CVS Stock Gets a Boost as Final Judicial Review on Aetna Merger Begins

Shares of CVS Health Corp. (NYSE: CVS) popped nearly 4% Tuesday morning following the company’s announced strategy to drive growth now that the merger with Aetna is (almost) in the books. At its Investor Day presentation in New York Tuesday morning, the company also reaffirmed its prior guidance for the full fiscal year.

CVS expects total revenues of $251.2 billion to $254.4 billion and adjusted operating income of $15.0 to $15.2 billion. Diluted earnings per share (EPS) is forecast at $4.90 to $5.05, and adjusted EPS is forecast at $6.75 to $6.90. The company said it will have $4.2 billion to $4.6 billion in cash available to pay down debt. That’s a start on the $78 billion (including assumed debt) it paid for Aetna. CVS issued $45 billion in new debt in connection with the transaction.

A week ago, Merrill Lynch analyst put long-term EPS growth estimates of 3.5%, 7.0% and 11.0% on the stock under three scenarios: low-growth, middle and high-growth, respectively. The price target was $75, more than 40% above the stock’s $52.72 closing price on May 28.
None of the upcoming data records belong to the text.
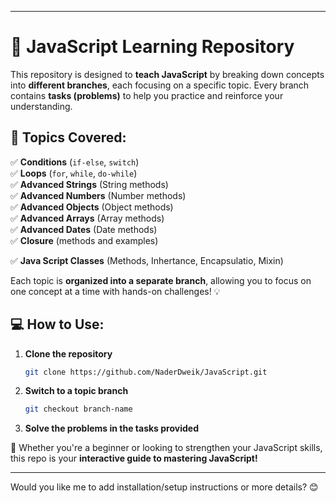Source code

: 
---

# 🚀 JavaScript Learning Repository  

This repository is designed to **teach JavaScript** by breaking down concepts into **different branches**, each focusing on a specific topic. Every branch contains **tasks (problems)** to help you practice and reinforce your understanding.  

## 📌 Topics Covered:  
✅ **Conditions** (`if-else`, `switch`)  
✅ **Loops** (`for`, `while`, `do-while`)  
✅ **Advanced Strings** (String methods)  
✅ **Advanced Numbers** (Number methods)  
✅ **Advanced Objects** (Object methods)  
✅ **Advanced Arrays** (Array methods)  
✅ **Advanced Dates** (Date methods)  
✅ **Closure** (methods and examples)

✅ **Java Script Classes** (Methods, Inhertance, Encapsulatio, Mixin)  

Each topic is **organized into a separate branch**, allowing you to focus on one concept at a time with hands-on challenges! 💡  

## 💻 How to Use:  
1. **Clone the repository**  
   ```bash
   git clone https://github.com/NaderDweik/JavaScript.git
   ```
2. **Switch to a topic branch**  
   ```bash
   git checkout branch-name
   ```
3. **Solve the problems in the tasks provided**  

🎯 Whether you're a beginner or looking to strengthen your JavaScript skills, this repo is your **interactive guide to mastering JavaScript!**  

---

Would you like me to add installation/setup instructions or more details? 😊
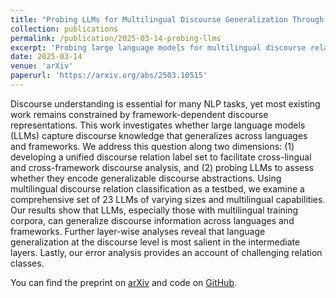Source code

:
 ```yaml
---
title: "Probing LLMs for Multilingual Discourse Generalization Through a Unified Label Set"
collection: publications
permalink: /publication/2025-03-14-probing-llms
excerpt: 'Probing large language models for multilingual discourse relation information unifying framework-specific label sets.'
date: 2025-03-14
venue: 'arXiv'
paperurl: 'https://arxiv.org/abs/2503.10515'
---
```


Discourse understanding is essential for many NLP tasks, yet most existing work remains constrained by framework-dependent discourse representations. This work investigates whether large language models (LLMs) capture discourse knowledge that generalizes across languages and frameworks. We address this question along two dimensions: (1) developing a unified discourse relation label set to facilitate cross-lingual and cross-framework discourse analysis, and (2) probing LLMs to assess whether they encode generalizable discourse abstractions. Using multilingual discourse relation classification as a testbed, we examine a comprehensive set of 23 LLMs of varying sizes and multilingual capabilities. Our results show that LLMs, especially those with multilingual training corpora, can generalize discourse information across languages and frameworks. Further layer-wise analyses reveal that language generalization at the discourse level is most salient in the intermediate layers. Lastly, our error analysis provides an account of challenging relation classes.

You can find the preprint on [arXiv](https://arxiv.org/abs/2503.10515) and code on [GitHub](https://github.com/mainlp/discourse_probes).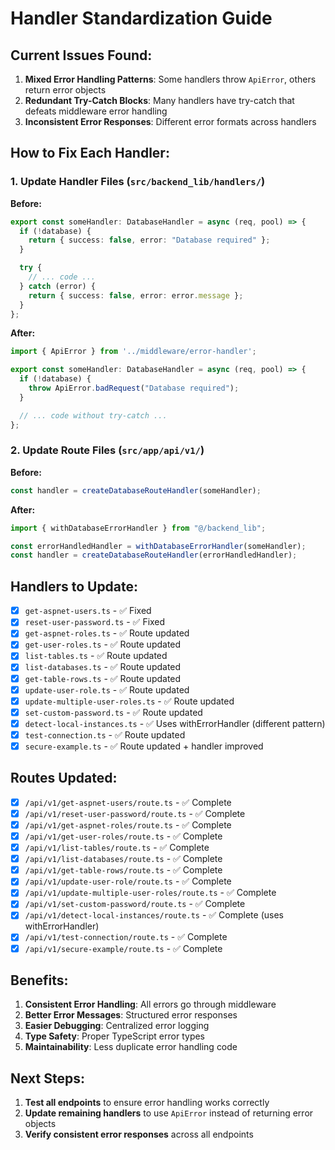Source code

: # Handler Standardization Guide

## Current Issues Found:
1. **Mixed Error Handling Patterns**: Some handlers throw `ApiError`, others return error objects
2. **Redundant Try-Catch Blocks**: Many handlers have try-catch that defeats middleware error handling
3. **Inconsistent Error Responses**: Different error formats across handlers

## How to Fix Each Handler:

### 1. Update Handler Files (`src/backend_lib/handlers/`)

**Before:**
```typescript
export const someHandler: DatabaseHandler = async (req, pool) => {
  if (!database) {
    return { success: false, error: "Database required" };
  }

  try {
    // ... code ...
  } catch (error) {
    return { success: false, error: error.message };
  }
};
```

**After:**
```typescript
import { ApiError } from '../middleware/error-handler';

export const someHandler: DatabaseHandler = async (req, pool) => {
  if (!database) {
    throw ApiError.badRequest("Database required");
  }

  // ... code without try-catch ...
};
```

### 2. Update Route Files (`src/app/api/v1/`)

**Before:**
```typescript
const handler = createDatabaseRouteHandler(someHandler);
```

**After:**
```typescript
import { withDatabaseErrorHandler } from "@/backend_lib";

const errorHandledHandler = withDatabaseErrorHandler(someHandler);
const handler = createDatabaseRouteHandler(errorHandledHandler);
```

## Handlers to Update:
- [x] `get-aspnet-users.ts` - ✅ Fixed
- [x] `reset-user-password.ts` - ✅ Fixed
- [x] `get-aspnet-roles.ts` - ✅ Route updated
- [x] `get-user-roles.ts` - ✅ Route updated
- [x] `list-tables.ts` - ✅ Route updated
- [x] `list-databases.ts` - ✅ Route updated
- [x] `get-table-rows.ts` - ✅ Route updated
- [x] `update-user-role.ts` - ✅ Route updated
- [x] `update-multiple-user-roles.ts` - ✅ Route updated
- [x] `set-custom-password.ts` - ✅ Route updated
- [x] `detect-local-instances.ts` - ✅ Uses withErrorHandler (different pattern)
- [x] `test-connection.ts` - ✅ Route updated
- [x] `secure-example.ts` - ✅ Route updated + handler improved

## Routes Updated:
- [x] `/api/v1/get-aspnet-users/route.ts` - ✅ Complete
- [x] `/api/v1/reset-user-password/route.ts` - ✅ Complete
- [x] `/api/v1/get-aspnet-roles/route.ts` - ✅ Complete
- [x] `/api/v1/get-user-roles/route.ts` - ✅ Complete
- [x] `/api/v1/list-tables/route.ts` - ✅ Complete
- [x] `/api/v1/list-databases/route.ts` - ✅ Complete
- [x] `/api/v1/get-table-rows/route.ts` - ✅ Complete
- [x] `/api/v1/update-user-role/route.ts` - ✅ Complete
- [x] `/api/v1/update-multiple-user-roles/route.ts` - ✅ Complete
- [x] `/api/v1/set-custom-password/route.ts` - ✅ Complete
- [x] `/api/v1/detect-local-instances/route.ts` - ✅ Complete (uses withErrorHandler)
- [x] `/api/v1/test-connection/route.ts` - ✅ Complete
- [x] `/api/v1/secure-example/route.ts` - ✅ Complete

## Benefits:
1. **Consistent Error Handling**: All errors go through middleware
2. **Better Error Messages**: Structured error responses
3. **Easier Debugging**: Centralized error logging
4. **Type Safety**: Proper TypeScript error types
5. **Maintainability**: Less duplicate error handling code

## Next Steps:
1. **Test all endpoints** to ensure error handling works correctly
2. **Update remaining handlers** to use `ApiError` instead of returning error objects
3. **Verify consistent error responses** across all endpoints 
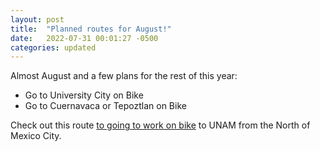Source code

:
 ```yaml
---
layout: post
title:  "Planned routes for August!"
date:   2022-07-31 00:01:27 -0500
categories: updated
---
```

Almost August and a few plans for the rest of this year:

- Go to University City on Bike
- Go to Cuernavaca or Tepoztlan on Bike

Check out this route [to going to work on bike][To-work] to UNAM from the North of Mexico City.

[To-work]: https://goo.gl/maps/SePh4ce9vGsHXJaA8
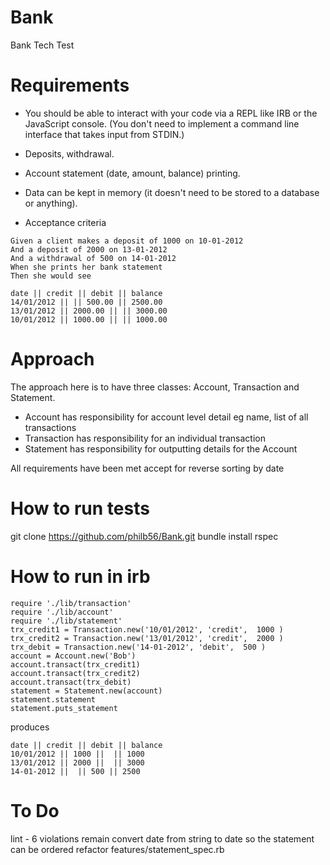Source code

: # Bank
Bank Tech Test

# Requirements

* You should be able to interact with your code via a REPL like IRB or the JavaScript console. (You don't need to implement a command line interface that takes input from STDIN.)

* Deposits, withdrawal.

* Account statement (date, amount, balance) printing.

* Data can be kept in memory (it doesn't need to be stored to a database or anything).

* Acceptance criteria
```
Given a client makes a deposit of 1000 on 10-01-2012
And a deposit of 2000 on 13-01-2012
And a withdrawal of 500 on 14-01-2012
When she prints her bank statement
Then she would see

date || credit || debit || balance
14/01/2012 || || 500.00 || 2500.00
13/01/2012 || 2000.00 || || 3000.00
10/01/2012 || 1000.00 || || 1000.00
```

Approach
========
The approach here is to have three classes: Account, Transaction and Statement.

* Account has responsibility for account level detail eg name, list of all transactions
* Transaction has responsibility for an individual transaction
* Statement has responsibility for outputting details for the Account

All requirements have been met accept for reverse sorting by date


How to run tests
================
git clone https://github.com/philb56/Bank.git
bundle install
rspec

How to run in irb
=================
```
require './lib/transaction'
require './lib/account'
require './lib/statement'
trx_credit1 = Transaction.new('10/01/2012', 'credit',  1000 )
trx_credit2 = Transaction.new('13/01/2012', 'credit',  2000 )
trx_debit = Transaction.new('14-01-2012', 'debit',  500 )
account = Account.new('Bob')
account.transact(trx_credit1)
account.transact(trx_credit2)
account.transact(trx_debit)
statement = Statement.new(account)
statement.statement
statement.puts_statement
```
produces
```
date || credit || debit || balance
10/01/2012 || 1000 ||  || 1000
13/01/2012 || 2000 ||  || 3000
14-01-2012 ||  || 500 || 2500
```

To Do
=====
lint - 6 violations remain
convert date from string to date so the statement can be ordered
refactor features/statement_spec.rb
Maybe by coincidence or maybe by planning, CVS held its Investor Day on the same day that the company begins a new three-day hearing in U.S. District Court in Washington, D.C., to gather testimony from the American Medical Association (AMA), the AIDS Healthcare Foundation, U.S. PIRG and others opposing the settlement CVS reached last November with the Department of Justice to allow the merger to go through.
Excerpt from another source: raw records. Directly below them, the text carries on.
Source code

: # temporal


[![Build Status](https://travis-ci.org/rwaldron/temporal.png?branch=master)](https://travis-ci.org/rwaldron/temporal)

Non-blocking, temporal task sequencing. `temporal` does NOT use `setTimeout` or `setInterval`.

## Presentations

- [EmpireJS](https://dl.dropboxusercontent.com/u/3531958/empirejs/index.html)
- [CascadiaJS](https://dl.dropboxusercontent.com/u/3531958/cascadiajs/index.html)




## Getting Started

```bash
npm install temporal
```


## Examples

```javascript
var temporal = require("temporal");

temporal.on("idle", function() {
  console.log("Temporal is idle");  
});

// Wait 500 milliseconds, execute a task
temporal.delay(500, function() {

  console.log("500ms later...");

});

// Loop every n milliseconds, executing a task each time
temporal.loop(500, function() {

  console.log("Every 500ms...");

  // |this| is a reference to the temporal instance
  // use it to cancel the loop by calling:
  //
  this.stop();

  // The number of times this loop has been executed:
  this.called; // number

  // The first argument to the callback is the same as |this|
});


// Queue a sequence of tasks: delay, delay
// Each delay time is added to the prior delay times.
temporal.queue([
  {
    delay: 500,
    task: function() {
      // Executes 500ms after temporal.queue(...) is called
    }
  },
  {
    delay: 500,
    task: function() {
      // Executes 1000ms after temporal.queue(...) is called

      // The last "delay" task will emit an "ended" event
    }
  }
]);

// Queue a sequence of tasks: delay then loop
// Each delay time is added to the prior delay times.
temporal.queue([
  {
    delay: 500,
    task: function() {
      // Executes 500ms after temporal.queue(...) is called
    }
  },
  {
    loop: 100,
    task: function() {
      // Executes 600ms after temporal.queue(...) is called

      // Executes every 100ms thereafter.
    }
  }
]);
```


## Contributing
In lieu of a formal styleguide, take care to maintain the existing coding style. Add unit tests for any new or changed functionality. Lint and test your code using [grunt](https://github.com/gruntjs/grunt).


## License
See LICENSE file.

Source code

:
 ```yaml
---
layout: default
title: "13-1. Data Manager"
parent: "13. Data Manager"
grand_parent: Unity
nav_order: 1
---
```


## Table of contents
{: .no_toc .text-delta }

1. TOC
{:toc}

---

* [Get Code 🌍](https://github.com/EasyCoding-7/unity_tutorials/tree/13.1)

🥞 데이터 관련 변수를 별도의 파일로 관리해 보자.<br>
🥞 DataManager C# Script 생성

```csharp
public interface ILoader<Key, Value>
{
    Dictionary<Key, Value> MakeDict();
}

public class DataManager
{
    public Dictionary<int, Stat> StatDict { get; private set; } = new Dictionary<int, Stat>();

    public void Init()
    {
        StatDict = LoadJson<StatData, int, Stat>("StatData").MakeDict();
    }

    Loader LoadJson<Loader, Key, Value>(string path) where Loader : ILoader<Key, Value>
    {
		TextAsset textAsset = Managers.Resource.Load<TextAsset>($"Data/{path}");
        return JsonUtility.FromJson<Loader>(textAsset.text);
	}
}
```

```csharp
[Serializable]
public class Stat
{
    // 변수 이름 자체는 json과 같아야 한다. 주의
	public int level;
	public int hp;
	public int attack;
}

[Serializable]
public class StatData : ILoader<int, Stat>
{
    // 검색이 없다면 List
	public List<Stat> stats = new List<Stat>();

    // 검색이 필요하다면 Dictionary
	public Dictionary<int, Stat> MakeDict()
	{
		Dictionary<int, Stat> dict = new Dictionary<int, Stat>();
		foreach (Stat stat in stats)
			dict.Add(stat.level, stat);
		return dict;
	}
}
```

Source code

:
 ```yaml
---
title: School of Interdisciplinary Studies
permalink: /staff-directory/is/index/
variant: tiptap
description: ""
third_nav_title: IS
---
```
The unusual review is authorized by the Tunney Act, which requires federal courts to review Justice Department consent decrees in antitrust cases to ensure that the agreed settlement is in the public interest. The act first passed in 1974 and subsequently amended in 2004 is intended to give the federal judiciary more effective oversight of antitrust consent decrees. Most famously, Federal Judge Harold Greene refused to accept the department’s 1982 consent decree related to the breakup of AT&T.

The AMA, for example, has argued that CVS’s agreement to sell its Medicare Part D (prescription drug coverage) to WellCare does not go far enough to prevent potential harm to consumers. According to a report at HealthcareDive, the AMA has determined that the merger “would likely injure consumers by raising prices, lowering quality, reducing choice and stifling innovation in five markets: PDP [prescription drug plan], PBM [pharmacy benefits management] services, health insurance, retail pharmacy and specialty pharmacy.”

CVS is arguing that the judge’s limited review scope does not permit him to raise issues beyond those address in the Justice Department’s review.

There are other issues as well, but the merger between CVS and Aetna requires the signature of the judge in this case. While the deal is expected to be approved, there is still a chance that the judge could delay it.

For the present, however, CVS shares enjoyed a bump of around 4.1% to $55.59, in a 52-week range of $51.72 to $82.15. The consensus price target on the shares is $68.96.